On 12/12/2022 11:32 am, Jason wrote:
https://serverfault.com/questions/1058677/apache-2-4-37-reload-causes-error-scoreboard-is-full-not-at-maxrequestworkers

and

https://serverfault.com/questions/1084635/apache-mpm-workers-stuck-in-g-gracefully-finishing-growing-scoreboard-is-fu

seems reloading is problematic because

>When you gracefully reload Apache, you're terminating the containing process. What is happening here is Apache is making each thread wait until all the threads in the containing process have completed prior to restarting the container PID.

> So, in you're case, you've got a single thread contained in all the processes in that list that is still busy or stuck somehow.


I had seen the first of those links and abandoned reload in logrotate. I now copytruncate instead with no restarting. That was advice from the very friendly Apache list.

I don't think I have the brainspace to identify the actual cause. My best strategy (I think) is to restart on redeployment and wait for for Apache to self-heal. If it is Apache's fault.

Thanks for jumping in

Cheers

Mike


On Sunday, December 11, 2022 at 5:45:40 PM UTC-5 Mike Dewhirst wrote:

    On 12/12/2022 1:33 am, Jason wrote:
    AFAIK, restarting apache process on deployment is standard, is
    there a reason you don't want to do that?

    With Ubuntu 2020.04 and the version of Apache which came with
    that, reload worked fine and I always thought that was the right
    way to redeploy.

    The newer version of Apache or probably more particularly the
    newer mpm-event module had a bug whereby ...

    [Sun Dec 11 02:09:18.196035 2022] [mpm_event:error] [pid 893:tid
    139808992921472] AH03490: scoreboard is full, not at
    MaxRequestWorkers.Increase ServerLimit.

    ... and that consumed resources until Apache crashed. Hence my
    questions on the Apache list which resulted in adjusted mpm-event
    config recommended by gurus.

    Currently, reloading triggers the above error about once per second.

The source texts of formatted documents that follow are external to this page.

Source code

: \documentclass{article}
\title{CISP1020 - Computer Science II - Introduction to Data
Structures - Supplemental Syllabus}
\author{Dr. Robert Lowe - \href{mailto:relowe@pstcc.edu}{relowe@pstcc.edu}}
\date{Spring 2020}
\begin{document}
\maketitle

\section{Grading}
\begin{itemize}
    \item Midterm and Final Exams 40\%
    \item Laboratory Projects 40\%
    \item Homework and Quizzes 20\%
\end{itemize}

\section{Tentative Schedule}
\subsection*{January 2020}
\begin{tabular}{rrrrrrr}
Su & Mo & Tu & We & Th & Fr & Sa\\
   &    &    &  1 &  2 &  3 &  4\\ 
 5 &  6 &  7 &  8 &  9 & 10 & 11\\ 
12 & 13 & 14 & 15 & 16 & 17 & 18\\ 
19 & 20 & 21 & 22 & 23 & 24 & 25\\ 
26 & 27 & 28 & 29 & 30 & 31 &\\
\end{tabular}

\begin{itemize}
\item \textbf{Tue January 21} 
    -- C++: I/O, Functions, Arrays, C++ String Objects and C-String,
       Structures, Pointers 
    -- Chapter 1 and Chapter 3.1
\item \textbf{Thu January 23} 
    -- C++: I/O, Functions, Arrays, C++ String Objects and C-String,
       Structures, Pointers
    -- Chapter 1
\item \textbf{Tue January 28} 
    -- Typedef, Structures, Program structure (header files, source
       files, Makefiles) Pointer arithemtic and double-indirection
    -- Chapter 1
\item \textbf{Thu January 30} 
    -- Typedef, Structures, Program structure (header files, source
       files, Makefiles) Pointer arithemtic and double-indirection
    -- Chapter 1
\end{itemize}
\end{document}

    Then issuing a restart generates ...

    [Sun Dec 11 02:15:28.478942 2022] [mpm_event:notice] [pid 893:tid
    139808992921472] AH00492: caught SIGWINCH, shutting down gracefully
    [Sun Dec 11 02:15:31.840212 2022] [core:warn] [pid 893:tid
    139808992921472] AH00045: child process 909 still did not exit,
    sending a SIGTERM

    ... and that [core:warn] message repeats for the same pid but a
    bunch of different child processes for however many there are
    until it changes to a [core:error] for the same bunch ...

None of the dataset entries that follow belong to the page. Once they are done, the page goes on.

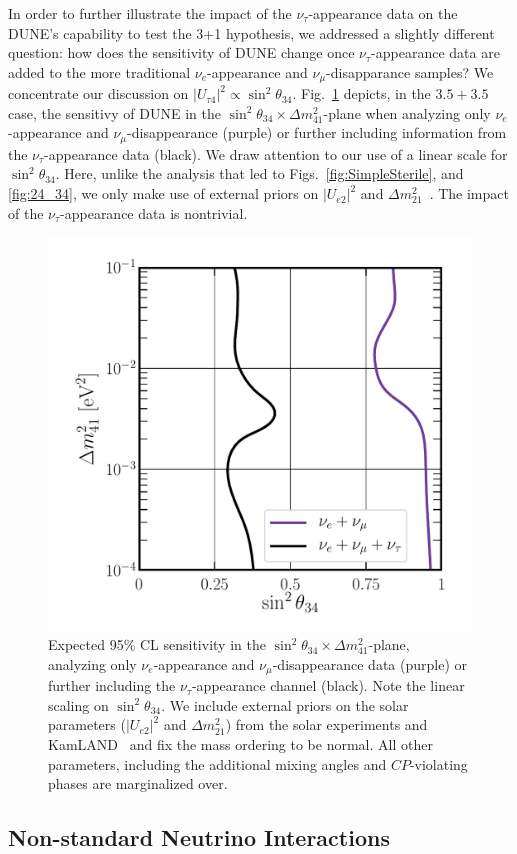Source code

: \documentclass[aps,prd,onecolumn,nofootinbib,superscriptaddress, 11pt]{revtex4}
\begin{document}
In order to further illustrate the impact of the $\nu_{\tau}$-appearance data on the DUNE's capability to test the 3+1 hypothesis, we addressed a slightly different question: how does the sensitivity of DUNE change once $\nu_{\tau}$-appearance data are added to the more traditional $\nu_{e}$-appearance and $\nu_{\mu}$-disapparance samples? We concentrate our discussion on $|U_{\tau4}|^2\propto\sin^2\theta_{34}$. Fig.~\ref{fig:Sterile_new} depicts, in the $3.5+3.5$ case,  the sensitivy of DUNE in the $\sin^2\theta_{34}\times \Delta m^2_{41}$-plane when analyzing only $\nu_e$-appearance and $\nu_\mu$-disappearance (purple) or further including information from the $\nu_\tau$-appearance data (black). We draw attention to our use of a linear scale for $\sin^2\theta_{34}$. Here, unlike the analysis that led to Figs.~\ref{fig:SimpleSterile}, and \ref{fig:24_34},  we only make use of external priors on $|U_{e2}|^2$ and $\Delta m_{21}^2$~\cite{Esteban:2018azc}. The impact of the $\nu_{\tau}$-appearance data is nontrivial. 
\begin{figure}[ht]
\center
\includegraphics[width=0.55\linewidth]{Sterile_TauChannel_s2t34.pdf}
\caption{Expected 95\% CL sensitivity in the  $\sin^2\theta_{34}\times\Delta m^2_{41}$-plane,  analyzing only $\nu_e$-appearance and $\nu_\mu$-disappearance data (purple) or further including the $\nu_\tau$-appearance channel (black). Note the linear scaling on $\sin^2\theta_{34}$. We include external priors on the solar parameters ($|U_{e2}|^2$ and $\Delta m_{21}^2$) from the solar experiments and KamLAND~\cite{Esteban:2018azc} and fix the mass ordering to be normal. All other parameters, including the additional mixing angles and $CP$-violating phases are marginalized over.}
\label{fig:Sterile_new}
\end{figure}


\subsection{Non-standard Neutrino Interactions}
\label{sec:NSI}
\end{document}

    [Sun Dec 11 02:15:37.883824 2022] [core:error] [pid 893:tid
    139808992921472] AH00046: child process 7868 still did not exit,
    sending a SIGKILL
    [Sun Dec 11 02:15:50.816477 2022] [mpm_event:notice] [pid
    45163:tid 140392171792256] AH00489: Apache/2.4.52 (Ubuntu)
    OpenSSL/3.0.2 mod_wsgi/4.9.0 Python/3.10 configured -- resuming
    normal operations

    ... until Apache restarts.

    So I reckon there is something wrong.

    I now restart Apache on redeployment but it still goes through the
    [core:warn] and [core:error] before restarting if I have done a
    reload.

    I guess I'll give up reloading.

    Thanks for responding

    Cheers

    Mike



    Templates are picked up because they're not evaluated and
    compiled, rather they're processed dynamically so any changes
    there do not require a restart.

    On Saturday, December 10, 2022 at 9:34:42 PM UTC-5 Mike Dewhirst
    wrote:

        Server Version: Apache/2.4.52 (Ubuntu 2022.04) OpenSSL/3.0.2
        mod_wsgi/4.9.0 Python/3.10
        Server MPM: event
        Server Built: 2022-09-30T04:09:50

        Apache *seems* to hang onto something and eventually crashes
        after I reload it after deploying a Python file.

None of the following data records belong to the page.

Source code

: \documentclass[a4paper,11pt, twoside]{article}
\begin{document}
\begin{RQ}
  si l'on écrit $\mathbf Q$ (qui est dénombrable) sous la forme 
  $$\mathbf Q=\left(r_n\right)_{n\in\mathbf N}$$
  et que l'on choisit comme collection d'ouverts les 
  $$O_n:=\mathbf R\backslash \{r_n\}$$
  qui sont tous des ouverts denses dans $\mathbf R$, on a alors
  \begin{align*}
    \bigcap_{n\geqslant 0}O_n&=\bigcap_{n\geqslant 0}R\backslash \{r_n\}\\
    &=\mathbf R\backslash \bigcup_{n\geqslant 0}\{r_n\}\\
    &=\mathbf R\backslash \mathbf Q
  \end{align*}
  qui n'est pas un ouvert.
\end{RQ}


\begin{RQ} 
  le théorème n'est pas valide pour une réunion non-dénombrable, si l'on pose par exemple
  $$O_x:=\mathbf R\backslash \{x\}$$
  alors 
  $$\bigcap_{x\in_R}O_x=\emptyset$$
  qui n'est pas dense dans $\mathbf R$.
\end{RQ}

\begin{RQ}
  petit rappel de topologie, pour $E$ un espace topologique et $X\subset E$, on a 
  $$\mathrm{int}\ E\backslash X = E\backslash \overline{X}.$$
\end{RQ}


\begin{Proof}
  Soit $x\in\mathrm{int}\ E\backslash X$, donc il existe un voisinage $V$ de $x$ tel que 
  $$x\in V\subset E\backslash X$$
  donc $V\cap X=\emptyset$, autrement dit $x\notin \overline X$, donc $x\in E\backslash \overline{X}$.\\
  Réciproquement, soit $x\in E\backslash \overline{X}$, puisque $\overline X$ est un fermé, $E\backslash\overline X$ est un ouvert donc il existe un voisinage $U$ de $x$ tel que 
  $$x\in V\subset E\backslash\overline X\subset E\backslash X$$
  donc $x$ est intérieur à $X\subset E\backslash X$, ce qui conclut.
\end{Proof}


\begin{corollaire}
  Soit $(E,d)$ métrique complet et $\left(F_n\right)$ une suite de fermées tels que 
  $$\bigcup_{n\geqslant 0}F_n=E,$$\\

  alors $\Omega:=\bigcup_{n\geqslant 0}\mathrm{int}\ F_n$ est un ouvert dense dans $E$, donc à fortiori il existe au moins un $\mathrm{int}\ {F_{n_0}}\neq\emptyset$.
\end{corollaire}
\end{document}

        That is either scripted (delete site and re-export from repo)
        or drag and drop a py file using Filezilla on Windows.

        It *seems* ok if I redeploy html templates.

        I have asked on the Apache mailing list and the consensus
        seems to be that something is "hogging" the mpm-event workers
        and I have to figure out what and solve that.

        The only solution I have is to restart Apache.

        I have to think this is happening in other projects so I'm
        wondering if anyone has solved this?